Alcool et mauvais comportements, comme toujours
Les services techniques et des transports de la Haute-Saône n’affirment pas pour autant que plus de vitesse engendre plus de sécurité. Leur analyse est bien plus fine que cela : « On peut en déduire que le relèvement de la VMA à 90 km/h n'a, en moyenne, pas eu d'impact sur le nombre d'accidents, sauf sur les RD 417, RD 486, RD 619, RD 70 et RD 9, impactées, notamment, par des problèmes comportementaux (alcool, stupéfiants, vitesse…) », précise encore l’étude. Sur les 14 accidents étudiés de près depuis que la vitesse est repassée à 90 km/h, seuls deux sont attribués au motif « vitesse », sachant que l’un des deux comporte aussi une alcoolémie positive.
Il est toutefois un domaine où la limitation à 80 km/h a été extrêmement efficace. Au jeu de « qui prendra le plus de PV », les Haut-Saônois ont été gâtés.
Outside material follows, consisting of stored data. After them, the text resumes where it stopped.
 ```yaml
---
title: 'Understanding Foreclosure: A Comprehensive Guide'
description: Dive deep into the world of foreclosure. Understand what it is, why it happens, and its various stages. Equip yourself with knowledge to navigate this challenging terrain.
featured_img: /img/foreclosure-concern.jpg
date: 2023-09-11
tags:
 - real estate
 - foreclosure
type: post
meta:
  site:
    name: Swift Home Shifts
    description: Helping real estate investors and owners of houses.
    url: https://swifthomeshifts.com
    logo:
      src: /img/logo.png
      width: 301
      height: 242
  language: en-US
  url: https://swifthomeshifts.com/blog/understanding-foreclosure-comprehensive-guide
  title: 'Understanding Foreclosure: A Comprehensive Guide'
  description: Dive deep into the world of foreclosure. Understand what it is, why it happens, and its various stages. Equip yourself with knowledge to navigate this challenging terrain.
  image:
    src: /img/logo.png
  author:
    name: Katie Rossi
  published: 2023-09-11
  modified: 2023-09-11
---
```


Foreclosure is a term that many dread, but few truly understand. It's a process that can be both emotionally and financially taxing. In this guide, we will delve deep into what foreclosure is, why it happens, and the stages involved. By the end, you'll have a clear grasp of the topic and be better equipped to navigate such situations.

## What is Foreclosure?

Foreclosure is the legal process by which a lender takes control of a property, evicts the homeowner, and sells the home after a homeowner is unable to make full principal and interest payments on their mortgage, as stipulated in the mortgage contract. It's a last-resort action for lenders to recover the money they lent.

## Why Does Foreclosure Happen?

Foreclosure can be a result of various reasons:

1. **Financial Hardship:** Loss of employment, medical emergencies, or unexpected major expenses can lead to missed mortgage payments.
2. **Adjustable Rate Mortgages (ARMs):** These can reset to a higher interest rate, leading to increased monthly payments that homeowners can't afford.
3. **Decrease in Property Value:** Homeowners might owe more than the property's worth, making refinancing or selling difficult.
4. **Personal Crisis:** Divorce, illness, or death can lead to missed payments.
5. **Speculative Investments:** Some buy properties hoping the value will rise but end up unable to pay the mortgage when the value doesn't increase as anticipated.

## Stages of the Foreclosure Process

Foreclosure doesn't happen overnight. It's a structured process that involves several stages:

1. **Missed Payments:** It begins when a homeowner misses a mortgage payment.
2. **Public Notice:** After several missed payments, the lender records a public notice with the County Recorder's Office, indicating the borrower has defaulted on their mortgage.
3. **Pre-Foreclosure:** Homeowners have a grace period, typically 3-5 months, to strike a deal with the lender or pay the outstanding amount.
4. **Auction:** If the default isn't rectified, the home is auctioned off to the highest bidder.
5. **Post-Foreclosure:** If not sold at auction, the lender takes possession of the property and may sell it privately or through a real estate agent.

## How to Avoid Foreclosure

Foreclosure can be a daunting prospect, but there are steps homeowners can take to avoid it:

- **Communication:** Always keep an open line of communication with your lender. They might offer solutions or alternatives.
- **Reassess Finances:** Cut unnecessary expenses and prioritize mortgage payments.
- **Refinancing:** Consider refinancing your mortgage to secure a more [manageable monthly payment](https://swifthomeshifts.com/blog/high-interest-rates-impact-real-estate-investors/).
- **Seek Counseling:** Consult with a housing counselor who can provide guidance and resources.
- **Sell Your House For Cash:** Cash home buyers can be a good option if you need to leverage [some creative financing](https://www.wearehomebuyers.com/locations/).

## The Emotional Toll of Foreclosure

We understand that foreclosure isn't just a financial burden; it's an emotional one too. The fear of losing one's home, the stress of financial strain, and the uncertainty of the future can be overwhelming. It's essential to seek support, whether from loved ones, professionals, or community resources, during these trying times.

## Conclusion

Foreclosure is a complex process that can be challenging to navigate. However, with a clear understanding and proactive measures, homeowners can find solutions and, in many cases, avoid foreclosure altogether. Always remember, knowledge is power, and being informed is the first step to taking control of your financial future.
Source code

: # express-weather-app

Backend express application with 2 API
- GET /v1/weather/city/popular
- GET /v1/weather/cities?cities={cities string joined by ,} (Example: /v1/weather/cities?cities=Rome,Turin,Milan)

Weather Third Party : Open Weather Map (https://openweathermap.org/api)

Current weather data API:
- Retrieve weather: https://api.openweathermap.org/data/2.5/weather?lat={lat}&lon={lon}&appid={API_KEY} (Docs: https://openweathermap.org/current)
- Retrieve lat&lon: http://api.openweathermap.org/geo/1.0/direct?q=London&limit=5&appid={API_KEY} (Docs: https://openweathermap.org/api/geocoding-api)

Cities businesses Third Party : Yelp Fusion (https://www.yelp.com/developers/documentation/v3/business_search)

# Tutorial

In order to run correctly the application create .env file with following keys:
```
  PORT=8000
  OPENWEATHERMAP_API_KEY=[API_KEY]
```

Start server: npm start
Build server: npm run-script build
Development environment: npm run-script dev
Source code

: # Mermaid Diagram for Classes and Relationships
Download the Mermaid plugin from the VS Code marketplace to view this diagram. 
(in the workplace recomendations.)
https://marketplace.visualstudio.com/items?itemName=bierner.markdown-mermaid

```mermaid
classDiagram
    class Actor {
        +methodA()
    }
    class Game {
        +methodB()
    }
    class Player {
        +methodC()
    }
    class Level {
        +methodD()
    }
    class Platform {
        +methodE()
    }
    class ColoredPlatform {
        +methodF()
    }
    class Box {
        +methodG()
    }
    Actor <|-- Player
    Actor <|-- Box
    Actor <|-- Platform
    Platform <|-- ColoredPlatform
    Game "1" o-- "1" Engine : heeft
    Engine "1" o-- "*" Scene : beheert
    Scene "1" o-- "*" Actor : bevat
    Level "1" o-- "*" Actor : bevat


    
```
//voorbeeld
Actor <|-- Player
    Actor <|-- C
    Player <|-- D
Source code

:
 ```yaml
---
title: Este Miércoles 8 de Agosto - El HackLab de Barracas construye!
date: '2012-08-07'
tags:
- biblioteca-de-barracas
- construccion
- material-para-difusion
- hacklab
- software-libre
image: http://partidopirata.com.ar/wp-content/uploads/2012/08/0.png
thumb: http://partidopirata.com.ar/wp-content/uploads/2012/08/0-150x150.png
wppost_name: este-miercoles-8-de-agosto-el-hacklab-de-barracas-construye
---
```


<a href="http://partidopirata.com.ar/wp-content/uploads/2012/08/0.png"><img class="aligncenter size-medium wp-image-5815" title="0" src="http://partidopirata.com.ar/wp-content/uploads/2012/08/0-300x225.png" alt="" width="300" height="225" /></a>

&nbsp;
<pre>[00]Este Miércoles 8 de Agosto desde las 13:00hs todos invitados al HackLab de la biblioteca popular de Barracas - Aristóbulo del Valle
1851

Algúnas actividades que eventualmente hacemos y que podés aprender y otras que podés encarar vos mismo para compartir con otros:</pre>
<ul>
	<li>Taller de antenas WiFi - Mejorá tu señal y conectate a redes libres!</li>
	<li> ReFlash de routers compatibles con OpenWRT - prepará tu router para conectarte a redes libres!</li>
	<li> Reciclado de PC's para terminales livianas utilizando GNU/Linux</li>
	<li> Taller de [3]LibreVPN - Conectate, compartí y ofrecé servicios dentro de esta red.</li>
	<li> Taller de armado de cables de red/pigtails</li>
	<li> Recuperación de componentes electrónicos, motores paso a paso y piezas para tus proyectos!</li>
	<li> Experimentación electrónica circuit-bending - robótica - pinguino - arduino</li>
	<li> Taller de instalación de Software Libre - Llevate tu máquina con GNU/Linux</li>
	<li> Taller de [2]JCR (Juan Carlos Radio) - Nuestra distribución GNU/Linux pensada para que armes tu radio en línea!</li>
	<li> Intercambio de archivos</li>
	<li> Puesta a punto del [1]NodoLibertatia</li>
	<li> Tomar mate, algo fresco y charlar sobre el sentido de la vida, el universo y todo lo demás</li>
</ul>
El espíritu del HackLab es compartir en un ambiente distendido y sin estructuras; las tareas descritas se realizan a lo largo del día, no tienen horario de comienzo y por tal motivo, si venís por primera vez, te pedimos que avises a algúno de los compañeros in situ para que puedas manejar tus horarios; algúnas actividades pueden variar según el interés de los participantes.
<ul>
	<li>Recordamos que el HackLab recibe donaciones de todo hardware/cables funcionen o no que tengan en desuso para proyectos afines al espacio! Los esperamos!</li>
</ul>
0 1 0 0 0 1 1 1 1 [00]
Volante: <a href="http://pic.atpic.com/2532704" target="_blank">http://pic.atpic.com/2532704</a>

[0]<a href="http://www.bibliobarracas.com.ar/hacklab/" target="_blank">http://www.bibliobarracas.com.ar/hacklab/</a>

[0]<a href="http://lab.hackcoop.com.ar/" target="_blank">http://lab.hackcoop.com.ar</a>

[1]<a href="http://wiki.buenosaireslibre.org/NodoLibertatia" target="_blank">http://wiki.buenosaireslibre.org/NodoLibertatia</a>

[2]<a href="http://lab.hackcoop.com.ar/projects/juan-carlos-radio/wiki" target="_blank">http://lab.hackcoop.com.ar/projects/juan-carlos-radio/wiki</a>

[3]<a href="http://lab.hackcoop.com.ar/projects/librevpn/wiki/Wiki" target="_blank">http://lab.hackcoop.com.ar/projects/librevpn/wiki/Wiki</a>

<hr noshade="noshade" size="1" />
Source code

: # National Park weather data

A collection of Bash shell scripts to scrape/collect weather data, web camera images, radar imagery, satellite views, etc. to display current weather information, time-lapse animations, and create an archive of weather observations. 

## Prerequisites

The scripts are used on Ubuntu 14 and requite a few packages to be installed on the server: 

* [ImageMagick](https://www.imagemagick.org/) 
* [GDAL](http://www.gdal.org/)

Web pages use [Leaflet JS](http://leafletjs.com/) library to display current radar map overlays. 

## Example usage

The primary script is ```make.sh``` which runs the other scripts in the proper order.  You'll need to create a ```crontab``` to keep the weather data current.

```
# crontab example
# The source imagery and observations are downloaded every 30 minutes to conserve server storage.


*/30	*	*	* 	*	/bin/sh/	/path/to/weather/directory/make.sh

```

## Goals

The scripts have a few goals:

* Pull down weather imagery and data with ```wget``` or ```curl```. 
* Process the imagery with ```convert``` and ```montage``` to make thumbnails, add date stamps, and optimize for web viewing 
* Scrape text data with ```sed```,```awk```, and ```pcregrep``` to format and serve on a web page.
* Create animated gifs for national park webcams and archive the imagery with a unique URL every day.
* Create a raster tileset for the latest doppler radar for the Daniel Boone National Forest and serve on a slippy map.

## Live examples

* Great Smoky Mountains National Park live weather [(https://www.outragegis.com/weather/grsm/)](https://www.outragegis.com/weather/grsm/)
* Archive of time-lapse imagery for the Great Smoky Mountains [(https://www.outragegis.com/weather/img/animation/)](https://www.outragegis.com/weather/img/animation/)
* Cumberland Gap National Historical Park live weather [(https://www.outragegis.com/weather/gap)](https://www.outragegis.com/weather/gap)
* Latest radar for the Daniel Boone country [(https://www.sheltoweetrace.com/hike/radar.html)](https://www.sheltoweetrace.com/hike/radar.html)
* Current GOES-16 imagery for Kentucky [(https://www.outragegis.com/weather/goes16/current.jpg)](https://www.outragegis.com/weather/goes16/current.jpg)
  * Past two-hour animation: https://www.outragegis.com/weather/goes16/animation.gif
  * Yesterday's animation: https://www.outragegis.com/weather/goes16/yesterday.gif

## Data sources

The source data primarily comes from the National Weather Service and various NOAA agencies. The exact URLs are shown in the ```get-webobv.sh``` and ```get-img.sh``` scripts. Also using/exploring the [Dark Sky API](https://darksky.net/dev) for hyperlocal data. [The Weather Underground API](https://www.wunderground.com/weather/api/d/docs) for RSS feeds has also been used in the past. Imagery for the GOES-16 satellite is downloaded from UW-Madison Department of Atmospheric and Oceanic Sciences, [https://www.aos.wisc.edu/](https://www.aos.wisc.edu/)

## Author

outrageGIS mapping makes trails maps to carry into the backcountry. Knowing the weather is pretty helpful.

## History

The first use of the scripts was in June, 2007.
Sur la RD 438D par exemple, au niveau de la commune d’Héricourt, le radar enregistrait une moyenne mensuelle de 450 infractions lorsque la vitesse était limitée à 80 km/h. Après remontée de la vitesse maximale, ce même radar a flashé seulement 71 fois par mois ! Sur la RD 474, dans la commune de Villers-Chemin-et-Mont-lès-Étrelles, la moyenne mensuelle des flashs est ainsi passée de 1 086 à 475 lorsque la vitesse a été relevée ! « On constate un nombre très élevé d'infractions de moins de 20 km/h, lorsque la VMA est de 80 km/h et une réduction considérable (- 41,5 %) de ces mêmes infractions avec la VMA à 90 km/h », souligne encore l’étude.
Mauvaise foi
En juillet 2020, le Centre d'études et d'expertise sur les risques, l'environnement, la mobilité et l'aménagement (Cerema) avait publié un rapport commandé par le gouvernement où il était indiqué que 349 tués avaient été évités sur les routes en vingt mois grâce à l’abaissement de la vitesse maximale sur les routes nationales dépourvues de séparateur central. Résultats qu’à la Ligue de Défense des Conducteurs, nous avions aussitôt contestés. D’abord parce que l’étude d’accidentologie ne concernait pas uniquement des voies passées de 90 à 80 km/h, mais quasiment l’ensemble des réseaux pour des problèmes de « données disponibles », mais aussi parce qu’y étaient compilées des informations sur des accidents n'ayant aucun rapport avec la baisse de la limitation de vitesse (état des routes, alcool, etc.). Cette nouvelle étude du département de la Haute-Saône nous donne, une fois de plus, raison.